Poland and Hungary regard themselves as telling home truths to the old European elite in the interests of the EU’s own survival. From the perspective of Szydło and Orbán, it is they who been proved right about what the Hungarian prime minister called the “terrorist Trojan Horse of mass migration”, the impracticality of compulsory migrant quotas and the necessity of asylum camps, hard borders and national self-determination.

Far from being isolated nationalist mavericks, they believe themselves to have been leading a necessary counter-revolution. In a recent interview in the Hungarian weekly Heti Válasz, Kaczyński said that cooperation among the countries of central and eastern Europe could serve as a counterweight to the current leadership in Brussels.

Yet at first glance, the revived idea of a flexible or multi-speed Europe, promoted by France and Germany, with “different circles for cooperation” might be an idea Poland could welcome. No country is being ordered to cooperate. Countries might choose to pool greater sovereignty on issues such as defence, Euro governance or migration.

But this live and let live approach appears to have been rejected by Poland and Hungary. Buras describes the Polish position as “completely inconsistent”. They favour flexibility in theory, but fear that if the core group cooperates more, they will lose out.

The Polish foreign minister, Witold Waszczykowski, said this week: “The risk is that the eurozone will create its own structures, its own budget and will dominate over the rest of Europe.”

But desperate for the EU to be seen to deliver, Germany and France want to remove roadblocks to effectiveness, and are losing patience with the east. The French president, François Hollande, warned the Poles at the last EU summit: “You may have your principles, but we have the structural funds.” The fact that Angela Merkel is willing to countenance a two-speed Europe, something she seemed reluctant to back previously, is an indication of her frustration with Poland.
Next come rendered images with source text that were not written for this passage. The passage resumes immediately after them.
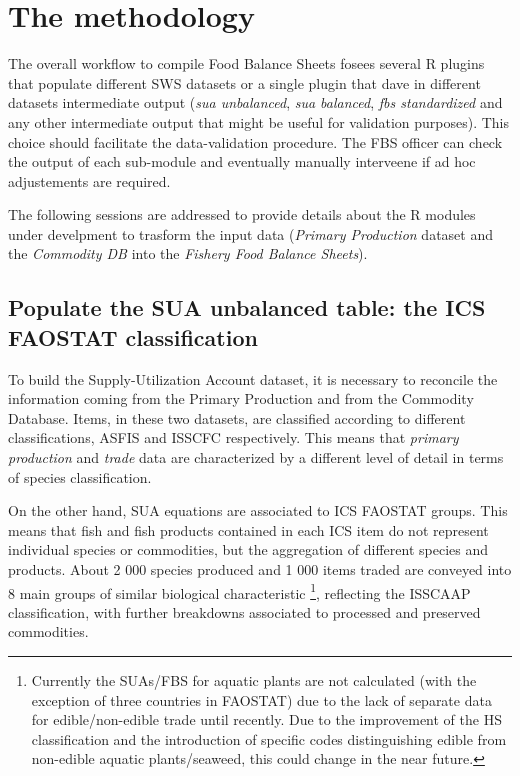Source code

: \documentclass[nojss]{jss}
\begin{document}
\section {The methodology}


The overall workflow to compile Food Balance Sheets fosees several R plugins that populate different SWS datasets or a single plugin that dave in different datasets intermediate output (\textit{sua unbalanced}, \textit{sua balanced}, \textit{fbs standardized} and any other intermediate output that might be useful for validation purposes). This choice should facilitate the data-validation procedure. The FBS officer can check the output of each sub-module and eventually manually interveene if ad hoc adjustements are required. 


The following sessions are addressed to provide details about the R modules under develpment to trasform the input data (\textit{Primary Production} dataset and the \textit{Commodity DB} into the \textit{Fishery Food Balance Sheets}).



\subsection{Populate the SUA unbalanced table: the ICS FAOSTAT classification}
To build the Supply-Utilization Account dataset, it is necessary to reconcile the information coming from the Primary Production and from the Commodity Database. Items, in these two datasets, are classified according to different classifications, ASFIS and ISSCFC respectively. This means that \textit{primary production}  and \textit{trade} data are characterized by a different level of detail in terms of species classification.

On the other hand, SUA equations are associated to ICS FAOSTAT groups. This means that fish and fish products contained in each ICS item do not represent individual species or commodities, but the aggregation of different species and products. About 2 000 species produced and 1 000 items traded are conveyed into 8 main groups of similar biological characteristic \footnote{Currently the SUAs/FBS for aquatic plants are not calculated (with the exception of three countries in FAOSTAT) due to the lack of separate data for edible/non-edible trade until recently. Due to the improvement of the HS classification and the introduction of specific codes distinguishing edible from non-edible aquatic plants/seaweed, this could change in the near future.}, reflecting the ISSCAAP classification,  with further breakdowns associated to processed and preserved commodities.
\end{document}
Some commissioners are calling for the EU to withdraw Poland’s EU funding unless it drops judicial reforms seen as flouting democratic norms and, for good measure, accepts the 6,200 migrants it was allocated by Brussels. Such threats are not trivial. Poland is by far the EU’s largest net recipient of funds. It receives almost one-fourth of all EU funding, accounting for 2.3% of its gross domestic product.

The leading liberal MEP Guy Verhofstadt said this week: “The EU is a community of the rule of law. We must not stand aside and watch this any longer.”
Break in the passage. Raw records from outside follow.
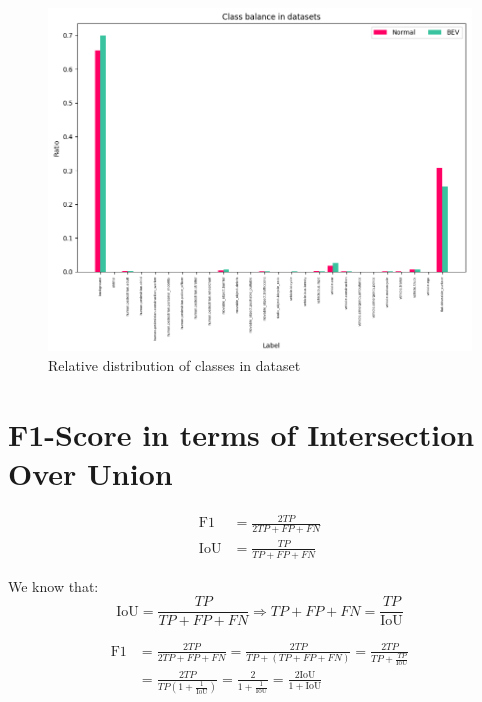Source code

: \begin{figure}[h!]
    \centering
    \includegraphics[width=\linewidth]{images/appendix/dataset_class_balance_ratio.png}
    \caption{Relative distribution of classes in dataset}
    \label{fig:dataset_class_balance_ratio}
\end{figure}

\newpage


\section{F1-Score in terms of Intersection Over Union} \label{appendix:f1_iou}
\begin{equation}
    \begin{aligned}
    \text{F1} &= \frac{2TP}{2TP + FP + FN} \\
    \text{IoU} &= \frac{TP}{TP + FP + FN}
    \end{aligned}
\end{equation}
    
\noindent
We know that:
\[
\text{IoU} = \frac{TP}{TP + FP + FN} \Rightarrow TP + FP + FN = \frac{TP}{\text{IoU}}
\]

\begin{equation}
    \begin{aligned}
        \text{F1} &= \frac{2TP}{2TP + FP + FN} = \frac{2TP}{TP + (TP + FP + FN)} = \frac{2TP}{TP + \frac{TP}{\text{IoU}}} \\
        &= \frac{2TP}{TP \left(1 + \frac{1}{\text{IoU}}\right)} = \frac{2}{1 + \frac{1}{\text{IoU}}} = \frac{2\text{IoU}}{1 + \text{IoU}}
    \end{aligned}
\end{equation}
But Poland so far does not look like a country preparing to back down in the face of what it regards as blackmail. Its attempt to block the reappointment of fellow Pole Donald Tusk as EU council president bordered on fiasco, with no country, not even the Visegrád Group coming to its support.

The Poles responded to the rebuff by refusing to sign the summit conclusions, an unprecedented step. It promised in future to “bare its sharp teeth” while the nationalist paper Gazeta Polska ran a cover story with Tusk wearing the uniform of the Wehrmarcht.
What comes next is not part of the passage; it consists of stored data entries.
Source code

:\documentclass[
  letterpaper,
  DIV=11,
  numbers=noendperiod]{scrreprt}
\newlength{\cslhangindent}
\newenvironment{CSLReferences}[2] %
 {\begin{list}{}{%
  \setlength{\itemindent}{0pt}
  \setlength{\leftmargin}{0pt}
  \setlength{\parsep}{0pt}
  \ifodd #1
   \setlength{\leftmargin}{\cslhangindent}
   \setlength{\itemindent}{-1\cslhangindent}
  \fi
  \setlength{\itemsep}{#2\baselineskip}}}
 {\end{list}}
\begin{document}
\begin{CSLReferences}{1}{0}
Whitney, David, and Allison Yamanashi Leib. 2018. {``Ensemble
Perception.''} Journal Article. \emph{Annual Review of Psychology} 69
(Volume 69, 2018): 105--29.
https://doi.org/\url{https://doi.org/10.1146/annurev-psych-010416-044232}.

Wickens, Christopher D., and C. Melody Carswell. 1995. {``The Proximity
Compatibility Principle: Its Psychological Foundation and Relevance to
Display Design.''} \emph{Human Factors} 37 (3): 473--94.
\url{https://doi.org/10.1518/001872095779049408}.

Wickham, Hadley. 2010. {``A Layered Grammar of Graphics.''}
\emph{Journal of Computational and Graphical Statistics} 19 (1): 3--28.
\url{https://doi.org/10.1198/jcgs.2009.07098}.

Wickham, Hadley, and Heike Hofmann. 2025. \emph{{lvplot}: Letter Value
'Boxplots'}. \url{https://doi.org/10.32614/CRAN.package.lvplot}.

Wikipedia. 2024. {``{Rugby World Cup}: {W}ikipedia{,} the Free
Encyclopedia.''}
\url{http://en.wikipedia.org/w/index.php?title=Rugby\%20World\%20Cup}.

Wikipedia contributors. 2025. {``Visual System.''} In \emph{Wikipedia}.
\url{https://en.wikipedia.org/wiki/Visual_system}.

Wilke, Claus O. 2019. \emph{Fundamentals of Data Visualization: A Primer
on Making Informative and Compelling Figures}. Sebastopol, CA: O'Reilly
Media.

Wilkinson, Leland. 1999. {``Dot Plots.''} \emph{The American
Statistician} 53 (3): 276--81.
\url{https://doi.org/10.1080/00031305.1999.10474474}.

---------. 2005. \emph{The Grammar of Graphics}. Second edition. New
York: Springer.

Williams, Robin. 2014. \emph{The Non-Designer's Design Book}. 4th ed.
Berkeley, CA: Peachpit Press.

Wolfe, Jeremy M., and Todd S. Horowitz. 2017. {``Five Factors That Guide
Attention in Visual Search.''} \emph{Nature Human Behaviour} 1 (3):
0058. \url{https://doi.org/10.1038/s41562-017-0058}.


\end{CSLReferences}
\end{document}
The best hope for Brussels may be that there is an internal political reaction after years in which both governments have consolidated power around growing economies, conservative social reform and nationalism.

Faint stirrings of internal dissent are visible in both countries. In Poland, one poll published on Monday showed support for PiS had fallen five points to 29%, while Tusk’s Civic Platform was up 10 points to 27%. The possibility of Tusk returning to contest the presidency in 2020 is not far fetched.

In Hungary, due to go to the polls next year, a new party vowing to be neither right nor left, has been formed called the Momentum Movement, led by András Fekete-Győr, 28. Momentum stopped Budapest’s bid for the Olympic Games in 2024, attracting 260,000 signatures, and already has the whiff of a party capable of usurping a tired political establishment.

But Rae argues that for the conservative forces to lose popularity requires the EU to adopt an economic strategy to help those in Poland and Hungary that want to cooperate with it.

A crude version of a two-speed Europe, in which only the euro countries prosper, might just encourage the sense of grievance on which populism thrives.